> _MATERIAL FOR THIS TASK_:
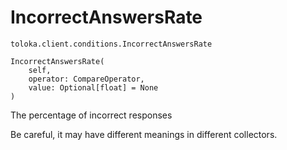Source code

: # IncorrectAnswersRate
`toloka.client.conditions.IncorrectAnswersRate`

```
IncorrectAnswersRate(
    self,
    operator: CompareOperator,
    value: Optional[float] = None
)
```

The percentage of incorrect responses


Be careful, it may have different meanings in different collectors.

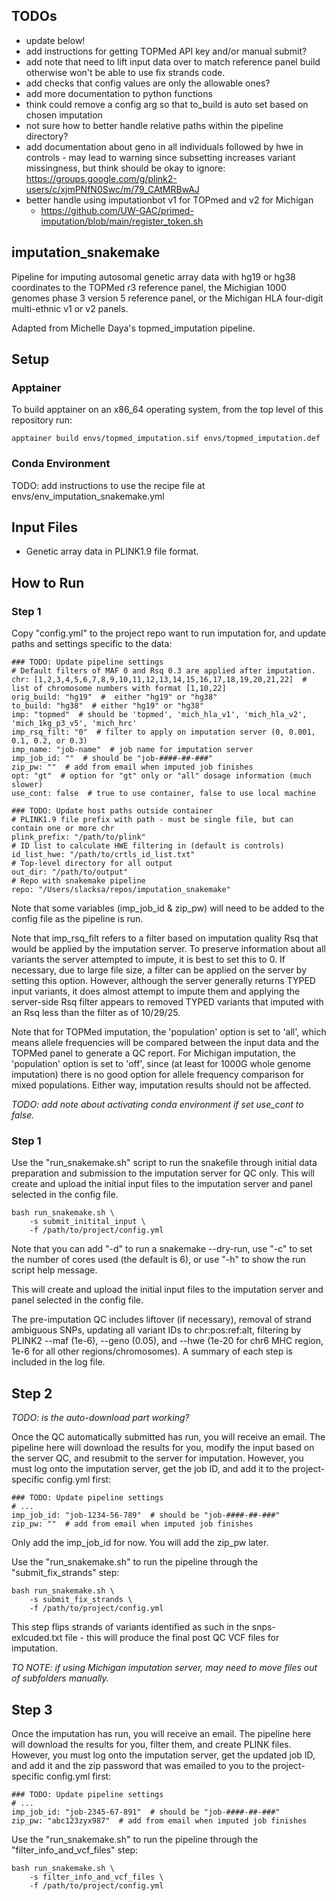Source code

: ## TODOs

* update below!
* add instructions for getting TOPMed API key and/or manual submit?
* add note that need to lift input data over to match reference panel
    build otherwise won't be able to use fix strands code.
* add checks that config values are only the allowable ones?
* add more documentation to python functions
* think could remove a config arg so that to_build is auto set based on chosen
    imputation
* not sure how to better handle relative paths within the pipeline directory?
* add documentation about geno in all individuals followed by hwe in controls -
    may lead to warning since subsetting increases variant missingness, but
    think should be okay to ignore: https://groups.google.com/g/plink2-users/c/xjmPNfN0Swc/m/79_CAtMRBwAJ
* better handle using imputationbot v1 for TOPmed and v2 for Michigan
    * https://github.com/UW-GAC/primed-imputation/blob/main/register_token.sh
    
    


## **imputation_snakemake**

Pipeline for imputing autosomal genetic array data with hg19 or hg38 coordinates
to the TOPMed r3 reference panel, the Michigian 1000 genomes phase 3 version 5
reference panel, or the Michigan HLA four-digit multi-ethnic v1 or v2 panels.

Adapted from Michelle Daya's topmed_imputation pipeline.

## Setup

### Apptainer

To build apptainer on an x86_64 operating system, from the top level of this
repository run:

``` 
apptainer build envs/topmed_imputation.sif envs/topmed_imputation.def

```

### Conda Environment

TODO: add instructions to use the recipe file at envs/env_imputation_snakemake.yml

## Input Files

* Genetic array data in PLINK1.9 file format.

## How to Run

### Step 1

Copy "config.yml" to the project repo want to run imputation for, and update paths and
settings specific to the data:

```
### TODO: Update pipeline settings
# Default filters of MAF 0 and Rsq 0.3 are applied after imputation.
chr: [1,2,3,4,5,6,7,8,9,10,11,12,13,14,15,16,17,18,19,20,21,22]  # list of chromosome numbers with format [1,10,22]
orig_build: "hg19"  #  either "hg19" or "hg38"
to_build: "hg38"  # either "hg19" or "hg38"
imp: "topmed"  # should be 'topmed', 'mich_hla_v1', 'mich_hla_v2', 'mich_1kg_p3_v5', 'mich_hrc'
imp_rsq_filt: "0"  # filter to apply on imputation server (0, 0.001, 0.1, 0.2, or 0.3)
imp_name: "job-name"  # job name for imputation server
imp_job_id: ""  # should be "job-####-##-###"
zip_pw: ""  # add from email when imputed job finishes
opt: "gt"  # option for "gt" only or "all" dosage information (much slower)
use_cont: false  # true to use container, false to use local machine

### TODO: Update host paths outside container
# PLINK1.9 file prefix with path - must be single file, but can contain one or more chr
plink_prefix: "/path/to/plink"
# ID list to calculate HWE filtering in (default is controls)
id_list_hwe: "/path/to/crtls_id_list.txt"
# Top-level directory for all output
out_dir: "/path/to/output"
# Repo with snakemake pipeline
repo: "/Users/slacksa/repos/imputation_snakemake"

```

Note that some variables (imp_job_id & zip_pw) will need to be added to the config file as
the pipeline is run.

Note that imp_rsq_filt refers to a filter based on imputation quality Rsq that would be
applied by the imputation server. To preserve information about all variants the server
attempted to impute, it is best to set this to 0. If necessary, due to large file size,
a filter can be applied on the server by setting this option. However, although the server
generally returns TYPED input variants, it does almost attempt to impute them and applying
the server-side Rsq filter appears to removed TYPED variants that imputed with an Rsq
less than the filter as of 10/29/25.

Note that for TOPMed imputation, the 'population' option is set to 'all', which means allele
frequencies will be compared between the input data and the TOPMed panel to generate a QC
report. For Michigan imputation, the 'population' option is set to 'off', since (at least
for 1000G whole genome imputation) there is no good option for allele frequency comparison
for mixed populations. Either way, imputation results should not be affected.

*TODO: add note about activating conda environment if set use_cont to false.*

### Step 1

Use the "run_snakemake.sh" script to run the snakefile through initial data preparation and
submission to the imputation server for QC only. This will create and upload the initial
input files to the imputation server and panel selected in the config file.

```
bash run_snakemake.sh \
    -s submit_initital_input \
    -f /path/to/project/config.yml

```

Note that you can add "-d" to run a snakemake --dry-run, use "-c" to set the number of
cores used (the default is 6), or use "-h" to show the run script help message.

This will create and upload the initial input files to the imputation server and panel
selected in the config file.

The pre-imputation QC includes liftover (if necessary), removal of strand ambiguous SNPs,
updating all variant IDs to chr:pos:ref:alt, filtering by PLINK2 --maf (1e-6), --geno (0.05),
and --hwe (1e-20 for chr6 MHC region, 1e-6 for all other regions/chromosomes). A summary of
each step is included in the log file.

## Step 2

*TODO: is the auto-download part working?*

Once the QC automatically submitted has run, you will receive an email. The pipeline here
will download the results for you, modify the input based on the server QC, and resubmit
to the server for imputation. However, you must log onto the imputation server, get the
job ID, and add it to the project-specific config.yml first:

```
### TODO: Update pipeline settings
# ...
imp_job_id: "job-1234-56-789"  # should be "job-####-##-###"
zip_pw: ""  # add from email when imputed job finishes

```

Only add the imp_job_id for now. You will add the zip_pw later.

Use the "run_snakemake.sh" to run the pipeline through the "submit_fix_strands" step:

```
bash run_snakemake.sh \
    -s submit_fix_strands \
    -f /path/to/project/config.yml

```

This step flips strands of variants identified as such in the snps-exlcuded.txt file - this
will produce the final post QC VCF files for imputation.

*TO NOTE: if using Michigan imputation server, may need to move files out of*
*subfolders manually.*

## Step 3

Once the imputation has run, you will receive an email. The pipeline here
will download the results for you, filter them, and create PLINK files. However,
you must log onto the imputation server, get the updated job ID, and add it and 
the zip password that was emailed to you to the project-specific config.yml first:

```
### TODO: Update pipeline settings
# ...
imp_job_id: "job-2345-67-891"  # should be "job-####-##-###"
zip_pw: "abc123zyx987"  # add from email when imputed job finishes

```

Use the "run_snakemake.sh" to run the pipeline through the "filter_info_and_vcf_files" step:

```
bash run_snakemake.sh \
    -s filter_info_and_vcf_files \
    -f /path/to/project/config.yml

```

> _PROBLEM STATEMENT_: Each entry should be output word for word, with no pictures carried over.

> _TASK RESULT_:
Source code

: # IncorrectAnswersRate
`toloka.client.conditions.IncorrectAnswersRate`

```
IncorrectAnswersRate(
    self,
    operator: CompareOperator,
    value: Optional[float] = None
)
```

The percentage of incorrect responses


Be careful, it may have different meanings in different collectors.

Source code

: ## TODOs

* update below!
* add instructions for getting TOPMed API key and/or manual submit?
* add note that need to lift input data over to match reference panel
    build otherwise won't be able to use fix strands code.
* add checks that config values are only the allowable ones?
* add more documentation to python functions
* think could remove a config arg so that to_build is auto set based on chosen
    imputation
* not sure how to better handle relative paths within the pipeline directory?
* add documentation about geno in all individuals followed by hwe in controls -
    may lead to warning since subsetting increases variant missingness, but
    think should be okay to ignore: https://groups.google.com/g/plink2-users/c/xjmPNfN0Swc/m/79_CAtMRBwAJ
* better handle using imputationbot v1 for TOPmed and v2 for Michigan
    * https://github.com/UW-GAC/primed-imputation/blob/main/register_token.sh
    
    


## **imputation_snakemake**

Pipeline for imputing autosomal genetic array data with hg19 or hg38 coordinates
to the TOPMed r3 reference panel, the Michigian 1000 genomes phase 3 version 5
reference panel, or the Michigan HLA four-digit multi-ethnic v1 or v2 panels.

Adapted from Michelle Daya's topmed_imputation pipeline.

## Setup

### Apptainer

To build apptainer on an x86_64 operating system, from the top level of this
repository run:

``` 
apptainer build envs/topmed_imputation.sif envs/topmed_imputation.def

```

### Conda Environment

TODO: add instructions to use the recipe file at envs/env_imputation_snakemake.yml

## Input Files

* Genetic array data in PLINK1.9 file format.

## How to Run

### Step 1

Copy "config.yml" to the project repo want to run imputation for, and update paths and
settings specific to the data:

```
### TODO: Update pipeline settings
# Default filters of MAF 0 and Rsq 0.3 are applied after imputation.
chr: [1,2,3,4,5,6,7,8,9,10,11,12,13,14,15,16,17,18,19,20,21,22]  # list of chromosome numbers with format [1,10,22]
orig_build: "hg19"  #  either "hg19" or "hg38"
to_build: "hg38"  # either "hg19" or "hg38"
imp: "topmed"  # should be 'topmed', 'mich_hla_v1', 'mich_hla_v2', 'mich_1kg_p3_v5', 'mich_hrc'
imp_rsq_filt: "0"  # filter to apply on imputation server (0, 0.001, 0.1, 0.2, or 0.3)
imp_name: "job-name"  # job name for imputation server
imp_job_id: ""  # should be "job-####-##-###"
zip_pw: ""  # add from email when imputed job finishes
opt: "gt"  # option for "gt" only or "all" dosage information (much slower)
use_cont: false  # true to use container, false to use local machine

### TODO: Update host paths outside container
# PLINK1.9 file prefix with path - must be single file, but can contain one or more chr
plink_prefix: "/path/to/plink"
# ID list to calculate HWE filtering in (default is controls)
id_list_hwe: "/path/to/crtls_id_list.txt"
# Top-level directory for all output
out_dir: "/path/to/output"
# Repo with snakemake pipeline
repo: "/Users/slacksa/repos/imputation_snakemake"

```

Note that some variables (imp_job_id & zip_pw) will need to be added to the config file as
the pipeline is run.

Note that imp_rsq_filt refers to a filter based on imputation quality Rsq that would be
applied by the imputation server. To preserve information about all variants the server
attempted to impute, it is best to set this to 0. If necessary, due to large file size,
a filter can be applied on the server by setting this option. However, although the server
generally returns TYPED input variants, it does almost attempt to impute them and applying
the server-side Rsq filter appears to removed TYPED variants that imputed with an Rsq
less than the filter as of 10/29/25.

Note that for TOPMed imputation, the 'population' option is set to 'all', which means allele
frequencies will be compared between the input data and the TOPMed panel to generate a QC
report. For Michigan imputation, the 'population' option is set to 'off', since (at least
for 1000G whole genome imputation) there is no good option for allele frequency comparison
for mixed populations. Either way, imputation results should not be affected.

*TODO: add note about activating conda environment if set use_cont to false.*

### Step 1

Use the "run_snakemake.sh" script to run the snakefile through initial data preparation and
submission to the imputation server for QC only. This will create and upload the initial
input files to the imputation server and panel selected in the config file.

```
bash run_snakemake.sh \
    -s submit_initital_input \
    -f /path/to/project/config.yml

```

Note that you can add "-d" to run a snakemake --dry-run, use "-c" to set the number of
cores used (the default is 6), or use "-h" to show the run script help message.

This will create and upload the initial input files to the imputation server and panel
selected in the config file.

The pre-imputation QC includes liftover (if necessary), removal of strand ambiguous SNPs,
updating all variant IDs to chr:pos:ref:alt, filtering by PLINK2 --maf (1e-6), --geno (0.05),
and --hwe (1e-20 for chr6 MHC region, 1e-6 for all other regions/chromosomes). A summary of
each step is included in the log file.

## Step 2

*TODO: is the auto-download part working?*

Once the QC automatically submitted has run, you will receive an email. The pipeline here
will download the results for you, modify the input based on the server QC, and resubmit
to the server for imputation. However, you must log onto the imputation server, get the
job ID, and add it to the project-specific config.yml first:

```
### TODO: Update pipeline settings
# ...
imp_job_id: "job-1234-56-789"  # should be "job-####-##-###"
zip_pw: ""  # add from email when imputed job finishes

```

Only add the imp_job_id for now. You will add the zip_pw later.

Use the "run_snakemake.sh" to run the pipeline through the "submit_fix_strands" step:

```
bash run_snakemake.sh \
    -s submit_fix_strands \
    -f /path/to/project/config.yml

```

This step flips strands of variants identified as such in the snps-exlcuded.txt file - this
will produce the final post QC VCF files for imputation.

*TO NOTE: if using Michigan imputation server, may need to move files out of*
*subfolders manually.*

## Step 3

Once the imputation has run, you will receive an email. The pipeline here
will download the results for you, filter them, and create PLINK files. However,
you must log onto the imputation server, get the updated job ID, and add it and 
the zip password that was emailed to you to the project-specific config.yml first:

```
### TODO: Update pipeline settings
# ...
imp_job_id: "job-2345-67-891"  # should be "job-####-##-###"
zip_pw: "abc123zyx987"  # add from email when imputed job finishes

```

Use the "run_snakemake.sh" to run the pipeline through the "filter_info_and_vcf_files" step:

```
bash run_snakemake.sh \
    -s filter_info_and_vcf_files \
    -f /path/to/project/config.yml

```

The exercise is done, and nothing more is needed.